The Ten Mile Creek Trail goes up and down fingers of the lake and it's larger reentrants. There's a mix of thick, and open forest along the trail, but the park land is mostly too narrow to be effective for orienteering usage.
From the north end of Clarksburg Rd. to the south end of it, a distance of 6.45 miles, there was only about 3 steps on pavement. That was crossing Ganley Rd. where it dead ends. I'd explored some of the west side of Black Hills Regional Park before, but that exploration was about 21 years ago. I was mountain biking with a GPS at the time, and doing it for a running guide book that I was making. There were some big fields then, but now those areas appeared to be tree covered (probably the thick forests that I saw). The route made a really fun run for me, and I had a great day to do it on--sunny and in the 50s F. There are a lot of good views to be seen with the trail often high over the water, and there being no leaves to block one from seeing far away. The ground at the shoreline tends to be steep. The water looked deep too, with a pleasant green color. The trail tends to get close to the water at the mouths of the lake fingers.
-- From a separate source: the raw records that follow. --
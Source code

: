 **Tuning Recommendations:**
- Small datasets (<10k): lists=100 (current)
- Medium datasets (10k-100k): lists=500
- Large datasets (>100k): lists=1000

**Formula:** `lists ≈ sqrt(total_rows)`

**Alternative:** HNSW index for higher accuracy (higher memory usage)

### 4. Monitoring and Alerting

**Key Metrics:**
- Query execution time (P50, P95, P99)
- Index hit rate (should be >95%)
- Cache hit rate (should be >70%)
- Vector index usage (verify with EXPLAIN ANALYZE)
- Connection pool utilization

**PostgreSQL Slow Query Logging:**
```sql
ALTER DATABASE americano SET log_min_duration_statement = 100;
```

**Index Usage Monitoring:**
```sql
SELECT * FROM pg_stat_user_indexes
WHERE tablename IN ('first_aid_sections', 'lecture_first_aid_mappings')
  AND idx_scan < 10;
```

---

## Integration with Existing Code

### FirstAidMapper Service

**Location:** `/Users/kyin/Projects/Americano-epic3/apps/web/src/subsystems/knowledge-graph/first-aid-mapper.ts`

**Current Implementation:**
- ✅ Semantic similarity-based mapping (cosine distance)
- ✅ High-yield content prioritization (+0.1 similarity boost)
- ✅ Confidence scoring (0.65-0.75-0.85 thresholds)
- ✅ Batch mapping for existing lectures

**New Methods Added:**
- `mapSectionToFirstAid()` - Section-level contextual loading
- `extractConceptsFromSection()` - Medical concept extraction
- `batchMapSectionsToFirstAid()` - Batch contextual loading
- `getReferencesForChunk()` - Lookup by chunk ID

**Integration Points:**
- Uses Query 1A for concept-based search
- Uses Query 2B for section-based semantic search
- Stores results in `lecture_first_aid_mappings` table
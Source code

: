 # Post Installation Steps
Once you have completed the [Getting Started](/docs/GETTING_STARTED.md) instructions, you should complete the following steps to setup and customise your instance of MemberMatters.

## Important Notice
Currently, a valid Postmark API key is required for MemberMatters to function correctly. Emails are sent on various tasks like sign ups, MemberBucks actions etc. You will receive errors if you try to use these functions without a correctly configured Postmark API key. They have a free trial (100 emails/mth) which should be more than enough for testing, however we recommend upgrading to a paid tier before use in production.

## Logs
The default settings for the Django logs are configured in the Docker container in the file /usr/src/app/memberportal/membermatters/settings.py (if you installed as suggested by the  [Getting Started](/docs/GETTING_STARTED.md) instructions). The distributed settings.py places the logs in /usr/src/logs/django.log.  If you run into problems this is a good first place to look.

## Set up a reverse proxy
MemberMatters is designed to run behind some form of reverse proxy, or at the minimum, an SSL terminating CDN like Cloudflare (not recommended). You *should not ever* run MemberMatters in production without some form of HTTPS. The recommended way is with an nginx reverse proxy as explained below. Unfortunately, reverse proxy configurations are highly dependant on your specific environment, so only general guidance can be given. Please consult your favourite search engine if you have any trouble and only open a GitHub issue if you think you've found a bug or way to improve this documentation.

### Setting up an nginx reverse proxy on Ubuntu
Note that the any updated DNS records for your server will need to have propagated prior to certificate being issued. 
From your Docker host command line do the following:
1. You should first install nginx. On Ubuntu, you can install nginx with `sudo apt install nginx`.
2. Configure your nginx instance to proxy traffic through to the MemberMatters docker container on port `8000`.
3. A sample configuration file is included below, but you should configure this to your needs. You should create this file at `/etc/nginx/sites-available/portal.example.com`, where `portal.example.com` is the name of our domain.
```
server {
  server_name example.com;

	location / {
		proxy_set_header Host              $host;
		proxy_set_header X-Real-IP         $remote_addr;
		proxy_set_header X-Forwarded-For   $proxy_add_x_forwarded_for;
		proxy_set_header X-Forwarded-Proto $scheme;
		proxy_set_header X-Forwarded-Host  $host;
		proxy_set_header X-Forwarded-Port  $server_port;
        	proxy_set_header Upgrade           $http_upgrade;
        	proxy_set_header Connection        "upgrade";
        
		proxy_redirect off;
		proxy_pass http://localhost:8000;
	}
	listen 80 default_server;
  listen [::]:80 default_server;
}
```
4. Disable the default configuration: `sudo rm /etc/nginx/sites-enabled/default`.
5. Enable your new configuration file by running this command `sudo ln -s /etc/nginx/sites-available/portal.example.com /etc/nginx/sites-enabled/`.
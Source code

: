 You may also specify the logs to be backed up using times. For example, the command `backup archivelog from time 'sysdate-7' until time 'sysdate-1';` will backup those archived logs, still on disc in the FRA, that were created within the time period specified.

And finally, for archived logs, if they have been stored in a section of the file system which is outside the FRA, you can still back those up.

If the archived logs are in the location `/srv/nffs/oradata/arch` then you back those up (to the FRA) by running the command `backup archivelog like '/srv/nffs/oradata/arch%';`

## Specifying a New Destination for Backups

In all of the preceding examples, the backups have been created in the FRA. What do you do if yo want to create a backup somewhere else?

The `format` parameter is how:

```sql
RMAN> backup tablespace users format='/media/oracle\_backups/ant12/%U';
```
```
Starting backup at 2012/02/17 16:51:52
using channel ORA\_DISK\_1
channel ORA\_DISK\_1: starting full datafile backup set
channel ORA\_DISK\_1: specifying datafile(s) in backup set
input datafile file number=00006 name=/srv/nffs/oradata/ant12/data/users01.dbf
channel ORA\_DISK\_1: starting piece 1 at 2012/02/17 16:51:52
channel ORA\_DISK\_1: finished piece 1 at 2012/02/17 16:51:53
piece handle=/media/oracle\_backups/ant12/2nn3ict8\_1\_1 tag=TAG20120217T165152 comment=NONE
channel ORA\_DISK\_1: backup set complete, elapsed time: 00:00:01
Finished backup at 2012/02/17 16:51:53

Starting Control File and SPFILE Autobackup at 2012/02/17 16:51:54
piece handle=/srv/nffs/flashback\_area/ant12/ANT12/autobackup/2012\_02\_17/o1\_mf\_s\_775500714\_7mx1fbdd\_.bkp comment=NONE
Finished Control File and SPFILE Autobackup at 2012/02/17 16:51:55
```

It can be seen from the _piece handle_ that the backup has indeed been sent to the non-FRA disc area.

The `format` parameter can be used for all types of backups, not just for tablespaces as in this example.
With the long shape, the lake seemed similar to some Scottish Lochs. Initially there were few people to see, but as I got closer to the southern end, more people were to be found hiking and cycling.
Doing the loop as I did it is probably not common. I guess that most probably go out and back on Ten Mile Creek Trail from where I started/ended. Where the trail emerges north of the lake bridge, the upper parts of Clarksburg Rd. incur a steadily climb, but the road also narrows there with no shoulders. People drive fast on it.